**Problem requirements**
From the first line to the last, print the data exactly as it appears.

**Supplied data**
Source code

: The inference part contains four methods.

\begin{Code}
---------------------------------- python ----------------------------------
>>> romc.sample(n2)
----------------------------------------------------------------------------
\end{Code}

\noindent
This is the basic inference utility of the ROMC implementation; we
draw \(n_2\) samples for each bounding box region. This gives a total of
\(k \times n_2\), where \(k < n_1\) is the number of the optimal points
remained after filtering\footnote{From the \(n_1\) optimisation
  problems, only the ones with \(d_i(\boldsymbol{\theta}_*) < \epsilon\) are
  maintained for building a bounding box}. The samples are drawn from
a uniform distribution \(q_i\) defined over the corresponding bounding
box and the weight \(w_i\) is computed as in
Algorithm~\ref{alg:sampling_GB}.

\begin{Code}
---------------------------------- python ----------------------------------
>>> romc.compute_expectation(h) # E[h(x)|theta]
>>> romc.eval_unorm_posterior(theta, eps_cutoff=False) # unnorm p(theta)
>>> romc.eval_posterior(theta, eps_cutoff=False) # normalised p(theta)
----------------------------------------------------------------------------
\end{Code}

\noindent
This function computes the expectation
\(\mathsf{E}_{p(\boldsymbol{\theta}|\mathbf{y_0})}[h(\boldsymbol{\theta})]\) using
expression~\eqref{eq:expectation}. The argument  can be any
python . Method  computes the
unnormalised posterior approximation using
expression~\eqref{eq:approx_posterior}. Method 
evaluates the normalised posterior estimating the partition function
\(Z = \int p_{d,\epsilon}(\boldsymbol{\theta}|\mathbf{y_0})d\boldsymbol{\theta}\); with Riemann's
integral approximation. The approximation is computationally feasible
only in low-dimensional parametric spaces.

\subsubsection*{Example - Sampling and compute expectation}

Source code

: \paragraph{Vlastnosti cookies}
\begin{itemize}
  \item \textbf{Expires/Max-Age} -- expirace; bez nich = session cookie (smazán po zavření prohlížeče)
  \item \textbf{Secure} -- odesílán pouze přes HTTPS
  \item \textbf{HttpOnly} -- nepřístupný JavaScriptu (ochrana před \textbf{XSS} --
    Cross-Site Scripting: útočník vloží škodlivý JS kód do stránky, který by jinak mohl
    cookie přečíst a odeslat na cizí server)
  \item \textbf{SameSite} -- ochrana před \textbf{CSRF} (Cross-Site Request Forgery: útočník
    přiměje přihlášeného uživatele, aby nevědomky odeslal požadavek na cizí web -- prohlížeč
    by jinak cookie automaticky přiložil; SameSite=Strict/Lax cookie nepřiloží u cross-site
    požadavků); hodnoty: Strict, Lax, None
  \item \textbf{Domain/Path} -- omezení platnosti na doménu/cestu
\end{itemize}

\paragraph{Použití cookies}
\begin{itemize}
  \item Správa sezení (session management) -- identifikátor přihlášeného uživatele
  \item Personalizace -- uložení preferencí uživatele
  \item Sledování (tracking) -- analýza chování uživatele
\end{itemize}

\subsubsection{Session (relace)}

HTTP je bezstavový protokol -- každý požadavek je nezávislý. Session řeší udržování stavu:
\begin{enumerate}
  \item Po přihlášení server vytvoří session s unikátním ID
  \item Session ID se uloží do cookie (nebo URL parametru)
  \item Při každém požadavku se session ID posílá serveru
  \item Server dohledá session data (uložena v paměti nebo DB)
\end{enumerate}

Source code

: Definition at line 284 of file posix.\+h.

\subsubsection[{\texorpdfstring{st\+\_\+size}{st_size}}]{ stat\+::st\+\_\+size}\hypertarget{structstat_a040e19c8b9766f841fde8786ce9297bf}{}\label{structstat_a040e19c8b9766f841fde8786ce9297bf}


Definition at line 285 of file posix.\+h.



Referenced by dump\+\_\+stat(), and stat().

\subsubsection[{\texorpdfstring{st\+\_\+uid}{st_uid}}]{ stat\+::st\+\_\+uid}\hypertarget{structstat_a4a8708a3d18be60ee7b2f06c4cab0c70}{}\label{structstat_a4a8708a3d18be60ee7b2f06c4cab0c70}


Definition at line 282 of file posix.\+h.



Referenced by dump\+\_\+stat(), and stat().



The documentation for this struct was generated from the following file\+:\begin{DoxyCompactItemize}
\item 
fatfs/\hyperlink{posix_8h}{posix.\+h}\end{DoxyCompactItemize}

**Reply**
Source code

: The inference part contains four methods.

\begin{Code}
---------------------------------- python ----------------------------------
>>> romc.sample(n2)
----------------------------------------------------------------------------
\end{Code}

\noindent
This is the basic inference utility of the ROMC implementation; we
draw \(n_2\) samples for each bounding box region. This gives a total of
\(k \times n_2\), where \(k < n_1\) is the number of the optimal points
remained after filtering\footnote{From the \(n_1\) optimisation
  problems, only the ones with \(d_i(\boldsymbol{\theta}_*) < \epsilon\) are
  maintained for building a bounding box}. The samples are drawn from
a uniform distribution \(q_i\) defined over the corresponding bounding
box and the weight \(w_i\) is computed as in
Algorithm~\ref{alg:sampling_GB}.

\begin{Code}
---------------------------------- python ----------------------------------
>>> romc.compute_expectation(h) # E[h(x)|theta]
>>> romc.eval_unorm_posterior(theta, eps_cutoff=False) # unnorm p(theta)
>>> romc.eval_posterior(theta, eps_cutoff=False) # normalised p(theta)
----------------------------------------------------------------------------
\end{Code}

\noindent
This function computes the expectation
\(\mathsf{E}_{p(\boldsymbol{\theta}|\mathbf{y_0})}[h(\boldsymbol{\theta})]\) using
expression~\eqref{eq:expectation}. The argument  can be any
python . Method  computes the
unnormalised posterior approximation using
expression~\eqref{eq:approx_posterior}. Method 
evaluates the normalised posterior estimating the partition function
\(Z = \int p_{d,\epsilon}(\boldsymbol{\theta}|\mathbf{y_0})d\boldsymbol{\theta}\); with Riemann's
integral approximation. The approximation is computationally feasible
only in low-dimensional parametric spaces.

\subsubsection*{Example - Sampling and compute expectation}

Source code

: \paragraph{Vlastnosti cookies}
\begin{itemize}
  \item \textbf{Expires/Max-Age} -- expirace; bez nich = session cookie (smazán po zavření prohlížeče)
  \item \textbf{Secure} -- odesílán pouze přes HTTPS
  \item \textbf{HttpOnly} -- nepřístupný JavaScriptu (ochrana před \textbf{XSS} --
    Cross-Site Scripting: útočník vloží škodlivý JS kód do stránky, který by jinak mohl
    cookie přečíst a odeslat na cizí server)
  \item \textbf{SameSite} -- ochrana před \textbf{CSRF} (Cross-Site Request Forgery: útočník
    přiměje přihlášeného uživatele, aby nevědomky odeslal požadavek na cizí web -- prohlížeč
    by jinak cookie automaticky přiložil; SameSite=Strict/Lax cookie nepřiloží u cross-site
    požadavků); hodnoty: Strict, Lax, None
  \item \textbf{Domain/Path} -- omezení platnosti na doménu/cestu
\end{itemize}

\paragraph{Použití cookies}
\begin{itemize}
  \item Správa sezení (session management) -- identifikátor přihlášeného uživatele
  \item Personalizace -- uložení preferencí uživatele
  \item Sledování (tracking) -- analýza chování uživatele
\end{itemize}

\subsubsection{Session (relace)}

HTTP je bezstavový protokol -- každý požadavek je nezávislý. Session řeší udržování stavu:
\begin{enumerate}
  \item Po přihlášení server vytvoří session s unikátním ID
  \item Session ID se uloží do cookie (nebo URL parametru)
  \item Při každém požadavku se session ID posílá serveru
  \item Server dohledá session data (uložena v paměti nebo DB)
\end{enumerate}

Source code

: Definition at line 284 of file posix.\+h.

\subsubsection[{\texorpdfstring{st\+\_\+size}{st_size}}]{ stat\+::st\+\_\+size}\hypertarget{structstat_a040e19c8b9766f841fde8786ce9297bf}{}\label{structstat_a040e19c8b9766f841fde8786ce9297bf}


Definition at line 285 of file posix.\+h.



Referenced by dump\+\_\+stat(), and stat().

\subsubsection[{\texorpdfstring{st\+\_\+uid}{st_uid}}]{ stat\+::st\+\_\+uid}\hypertarget{structstat_a4a8708a3d18be60ee7b2f06c4cab0c70}{}\label{structstat_a4a8708a3d18be60ee7b2f06c4cab0c70}


Definition at line 282 of file posix.\+h.



Referenced by dump\+\_\+stat(), and stat().



The documentation for this struct was generated from the following file\+:\begin{DoxyCompactItemize}
\item 
fatfs/\hyperlink{posix_8h}{posix.\+h}\end{DoxyCompactItemize}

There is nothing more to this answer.